Karoline Searing has spent her whole life adapting to whatever comes her way.
The Air Force veteran was born and raised in Brazil. She and her husband, who is still on active duty in the Air Force, were stationed in Guam for several years. Their young son was born there in July 2017.
While pregnant and living overseas, Searing applied to the UCI Sue & Bill Gross School of Nursing. She started there in September 2018.
Her job in the Air Force had nothing to do with nursing or medicine — she worked in logistics as a material management specialist ordering aircraft parts and supplies.
“At the end of the day, I loved serving my country. It gave me life experience and skills that I believe made me who I am today. However, I knew I needed to follow my dream,” she remembers.
Drawn to the nursing profession
Searing always felt drawn to medicine, especially watching her biologist mother.
“I’ve always been interested in the sciences and nursing,” she says. “The idea of helping people during the toughest times of their life, when they need a helping hand and someone to talk to…I love that.”
However, after delivering her son, she knew she wanted to be a nurse.
During delivery, she had an emergency C-section after the team lost her son’s heartbeat. Searing credits her nurse with helping her safely deliver her son.
“When I think about nursing, I also think about her and the competent and caring nurse I want to be.”
They live in Las Vegas, where her husband is stationed. They have spent the last two years commuting back and forth. Fortunately, she says, her husband likes to drive.
Searing is going to have to adjust again soon: Her husband is going to be deployed overseas for a few months.
Nursing in the time of coronavirus
The threat of COVID-19 has demanded even more flexibility from Searing and other nursing students.

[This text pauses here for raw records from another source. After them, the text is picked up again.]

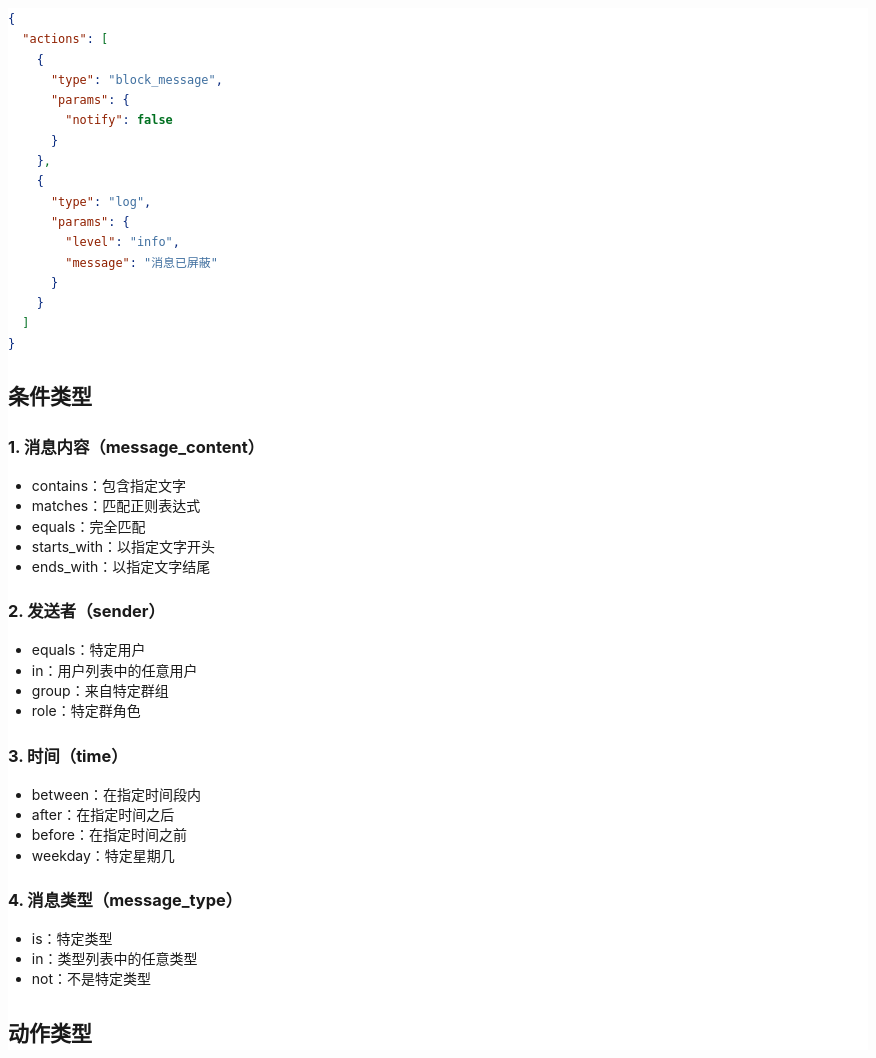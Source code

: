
 ```json
{
  "actions": [
    {
      "type": "block_message",
      "params": {
        "notify": false
      }
    },
    {
      "type": "log",
      "params": {
        "level": "info",
        "message": "消息已屏蔽"
      }
    }
  ]
}
```

## 条件类型

### 1. 消息内容（message_content）

- contains：包含指定文字
- matches：匹配正则表达式
- equals：完全匹配
- starts_with：以指定文字开头
- ends_with：以指定文字结尾

### 2. 发送者（sender）

- equals：特定用户
- in：用户列表中的任意用户
- group：来自特定群组
- role：特定群角色

### 3. 时间（time）

- between：在指定时间段内
- after：在指定时间之后
- before：在指定时间之前
- weekday：特定星期几

### 4. 消息类型（message_type）

- is：特定类型
- in：类型列表中的任意类型
- not：不是特定类型

## 动作类型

Nurses who in their final year of study are now trying to get their required hands-on clinical hours at a challenging time.
There is not enough personal protective equipment (PPE) to go around for nurses and the students and finding appropriate opportunities under the supervision of a nurse is a challenge. There are currently more students than opportunities because until recently, the hospital was off-limits.
Returning to the hospital
Fortunately, Searing interviewed and was accepted into the Veterans Affairs Learning Opportunities Residency (VALOR) Program last summer.
Her hours there will count toward the requirement to become a licensed nurse. She started at the end of April and will complete her hours before her husband is deployed.
“I was nervous to get back into the clinical setting but very excited at the same time,” she says of starting work in a hospital.
“I feel better now that I know they have the appropriate PPE.”
Eventually, she will transition to full-time in the VA healthcare system.
Missing her UCI nursing cohorts
Living far away from her cohorts in addition to not being able to see patients until recently has not been easy for Searing.
“It’s tough. I miss my patients, the face-to-face contact, being with the nursing students,” she says. “It’s not the same. I want interaction.”
But, she stresses, it’s all manageable. She feels very lucky to have a husband who is still working while so many are facing uncertainty.
Above all, she believes this experience has been a good one despite the challenges.
“If you’re going into nursing, you must learn to be flexible. Tough times like these have taught us flexibility and adaptability. You never know what’s going to happen. As a future nurse, these are great skills to have.”